• **YOUR ASSIGNMENT**
Omit pictures and quote the listing below line by line, from its start through the line that holds "simulated RAM image.".

• **RECORDS FOR PROCESSING**
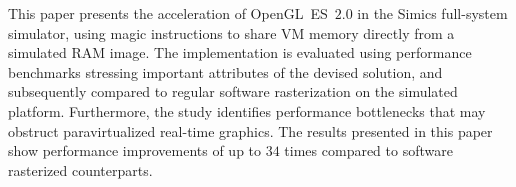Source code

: This paper presents the acceleration of OpenGL~ES~$2.0$ in the Simics full-system simulator, using magic instructions to share VM memory directly from a simulated RAM image.
The implementation is evaluated using performance benchmarks stressing important attributes of the devised solution, and subsequently compared to regular software rasterization on the simulated platform.
Furthermore, the study identifies performance bottlenecks that may obstruct paravirtualized real-time graphics.
The results presented in this paper show performance improvements of up to $34$ times compared to software rasterized counterparts.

• **WRITTEN SOLUTION**
Source code

: This paper presents the acceleration of OpenGL~ES~$2.0$ in the Simics full-system simulator, using magic instructions to share VM memory directly from a simulated RAM image.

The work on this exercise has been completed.